For the first time ever, the IBF women's world heavyweight title will be contested in New Zealand, not to mention between two Kiwi-born boxers.
If this is the first time hearing about it, you're not alone.
Female boxing is front and centre for a change.
Although the world's No.2 heavyweight Alrie Meleisea had to go solo in the build-up, opponent and top-ranked contender Lani Daniels was busy with another fight - against COVID-19.
"Been staying here, on a couch," Daniels, 34, told Newshub.
Promoting the sport has been a constant battle, but that slow journey could be ramped up.
"It's definitely grown, female boxing, and I think it's just getting bigger," said Daniels. "Good trainers, good coaches, good gyms and taking chances like Vasco's doing."

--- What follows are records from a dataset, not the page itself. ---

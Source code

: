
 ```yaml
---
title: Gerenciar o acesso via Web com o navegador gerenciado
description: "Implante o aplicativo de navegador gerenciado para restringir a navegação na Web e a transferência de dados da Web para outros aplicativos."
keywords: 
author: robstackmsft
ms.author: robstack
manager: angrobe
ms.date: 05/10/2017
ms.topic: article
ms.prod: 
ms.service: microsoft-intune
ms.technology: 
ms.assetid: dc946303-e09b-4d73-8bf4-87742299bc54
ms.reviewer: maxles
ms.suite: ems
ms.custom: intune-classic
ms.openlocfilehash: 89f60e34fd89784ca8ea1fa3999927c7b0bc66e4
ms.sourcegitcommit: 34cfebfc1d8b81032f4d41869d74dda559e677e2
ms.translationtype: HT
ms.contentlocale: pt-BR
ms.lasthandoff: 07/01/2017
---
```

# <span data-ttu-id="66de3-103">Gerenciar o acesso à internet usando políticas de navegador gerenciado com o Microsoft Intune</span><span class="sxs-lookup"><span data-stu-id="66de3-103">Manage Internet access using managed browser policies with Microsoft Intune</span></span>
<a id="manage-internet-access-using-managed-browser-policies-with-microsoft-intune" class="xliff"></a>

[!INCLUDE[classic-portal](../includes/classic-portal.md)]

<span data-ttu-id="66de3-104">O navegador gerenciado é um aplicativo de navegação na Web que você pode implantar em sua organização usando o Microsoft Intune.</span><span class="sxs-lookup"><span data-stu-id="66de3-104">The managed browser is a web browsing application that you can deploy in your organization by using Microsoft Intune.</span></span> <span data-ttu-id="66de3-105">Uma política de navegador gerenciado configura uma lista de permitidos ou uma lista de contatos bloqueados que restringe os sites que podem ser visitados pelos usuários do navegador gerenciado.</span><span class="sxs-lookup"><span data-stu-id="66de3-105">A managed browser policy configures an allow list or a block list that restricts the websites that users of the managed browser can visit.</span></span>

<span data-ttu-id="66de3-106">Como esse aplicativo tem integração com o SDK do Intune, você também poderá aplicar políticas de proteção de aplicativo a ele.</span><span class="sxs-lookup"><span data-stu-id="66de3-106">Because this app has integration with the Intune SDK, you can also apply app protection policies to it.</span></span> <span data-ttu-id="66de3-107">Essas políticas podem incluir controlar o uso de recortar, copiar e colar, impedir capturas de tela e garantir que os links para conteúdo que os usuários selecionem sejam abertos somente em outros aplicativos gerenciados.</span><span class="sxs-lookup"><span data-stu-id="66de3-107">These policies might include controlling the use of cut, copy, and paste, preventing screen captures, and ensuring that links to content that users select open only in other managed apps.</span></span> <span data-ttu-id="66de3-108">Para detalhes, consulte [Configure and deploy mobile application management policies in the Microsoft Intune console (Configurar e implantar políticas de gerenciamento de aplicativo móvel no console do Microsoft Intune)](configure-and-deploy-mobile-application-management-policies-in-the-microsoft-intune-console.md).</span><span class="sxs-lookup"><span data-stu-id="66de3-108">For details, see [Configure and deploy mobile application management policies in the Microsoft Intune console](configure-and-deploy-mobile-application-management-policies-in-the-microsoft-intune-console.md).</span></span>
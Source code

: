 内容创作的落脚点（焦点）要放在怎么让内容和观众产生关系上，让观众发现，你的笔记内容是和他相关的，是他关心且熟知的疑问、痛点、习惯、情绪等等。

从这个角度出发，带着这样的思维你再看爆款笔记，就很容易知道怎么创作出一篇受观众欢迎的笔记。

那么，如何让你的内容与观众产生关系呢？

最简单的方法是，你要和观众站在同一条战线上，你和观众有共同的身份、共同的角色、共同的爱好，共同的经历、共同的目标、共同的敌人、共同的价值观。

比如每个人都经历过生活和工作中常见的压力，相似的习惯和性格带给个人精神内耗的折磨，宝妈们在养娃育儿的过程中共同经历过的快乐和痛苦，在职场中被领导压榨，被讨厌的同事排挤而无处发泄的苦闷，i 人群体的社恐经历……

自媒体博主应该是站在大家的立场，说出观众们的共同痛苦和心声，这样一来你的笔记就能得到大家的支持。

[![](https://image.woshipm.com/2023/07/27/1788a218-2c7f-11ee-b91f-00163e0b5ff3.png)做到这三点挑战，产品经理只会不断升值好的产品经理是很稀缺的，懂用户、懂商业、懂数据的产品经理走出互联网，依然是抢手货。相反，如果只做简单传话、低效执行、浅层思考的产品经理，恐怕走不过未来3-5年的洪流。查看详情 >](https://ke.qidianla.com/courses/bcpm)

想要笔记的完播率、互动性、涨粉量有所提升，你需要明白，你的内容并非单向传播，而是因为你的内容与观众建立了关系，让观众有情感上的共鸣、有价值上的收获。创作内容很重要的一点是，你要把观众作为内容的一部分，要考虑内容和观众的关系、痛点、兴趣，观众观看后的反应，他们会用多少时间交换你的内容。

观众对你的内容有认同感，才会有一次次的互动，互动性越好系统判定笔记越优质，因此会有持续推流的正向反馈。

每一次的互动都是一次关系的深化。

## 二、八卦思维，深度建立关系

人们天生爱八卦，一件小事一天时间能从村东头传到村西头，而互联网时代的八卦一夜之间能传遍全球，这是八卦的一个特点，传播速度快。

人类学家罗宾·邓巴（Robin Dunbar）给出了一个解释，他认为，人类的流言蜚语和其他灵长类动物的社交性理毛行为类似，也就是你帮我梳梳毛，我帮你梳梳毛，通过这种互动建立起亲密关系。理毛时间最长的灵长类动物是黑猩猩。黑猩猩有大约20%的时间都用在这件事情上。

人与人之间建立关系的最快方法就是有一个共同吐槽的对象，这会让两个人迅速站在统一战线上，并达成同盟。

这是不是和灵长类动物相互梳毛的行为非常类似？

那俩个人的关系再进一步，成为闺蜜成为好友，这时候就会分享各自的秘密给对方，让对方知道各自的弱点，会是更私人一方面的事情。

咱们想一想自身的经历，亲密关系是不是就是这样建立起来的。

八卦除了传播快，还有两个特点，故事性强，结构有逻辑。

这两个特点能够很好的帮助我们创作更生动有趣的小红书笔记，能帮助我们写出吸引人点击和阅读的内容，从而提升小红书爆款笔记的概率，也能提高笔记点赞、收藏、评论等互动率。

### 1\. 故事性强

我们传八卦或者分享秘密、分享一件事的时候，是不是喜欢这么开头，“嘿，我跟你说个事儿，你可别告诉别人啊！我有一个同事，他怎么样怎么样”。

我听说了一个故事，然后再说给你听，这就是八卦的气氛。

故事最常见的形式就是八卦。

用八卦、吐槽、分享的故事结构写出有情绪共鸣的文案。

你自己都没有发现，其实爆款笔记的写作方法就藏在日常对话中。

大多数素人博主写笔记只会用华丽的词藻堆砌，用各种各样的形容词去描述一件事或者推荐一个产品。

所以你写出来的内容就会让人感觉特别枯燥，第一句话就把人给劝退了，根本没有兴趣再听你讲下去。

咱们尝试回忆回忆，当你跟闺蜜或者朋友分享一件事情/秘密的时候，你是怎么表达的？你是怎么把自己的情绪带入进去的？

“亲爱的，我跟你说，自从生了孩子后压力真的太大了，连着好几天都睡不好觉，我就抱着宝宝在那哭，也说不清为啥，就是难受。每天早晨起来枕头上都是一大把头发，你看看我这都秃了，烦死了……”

Promoter Vasco Kovacevic has organised the historic fight night and it's been challenging to say the least. Finding sponsors has been a struggle, with few willing to invest.
"We don't give it to them until after they've actually achieved something, but most of the time, it's bandwagon," he told Newshub.
The bandwagon might not be empty for long, with next month's fight showcasing the best of the best and after missing out on a WBO light-heavyweight world title in 2019, it's a second chance for Daniels.
"Yeah, that's cool... redemption," she said.
Meanwhile, Meleisea has nothing to lose.
"When you get to the end and you get what you want, I bet it's a good feeling."
Hopefully, she'll be raising the profile of women's boxing - and a belt - by the end of it.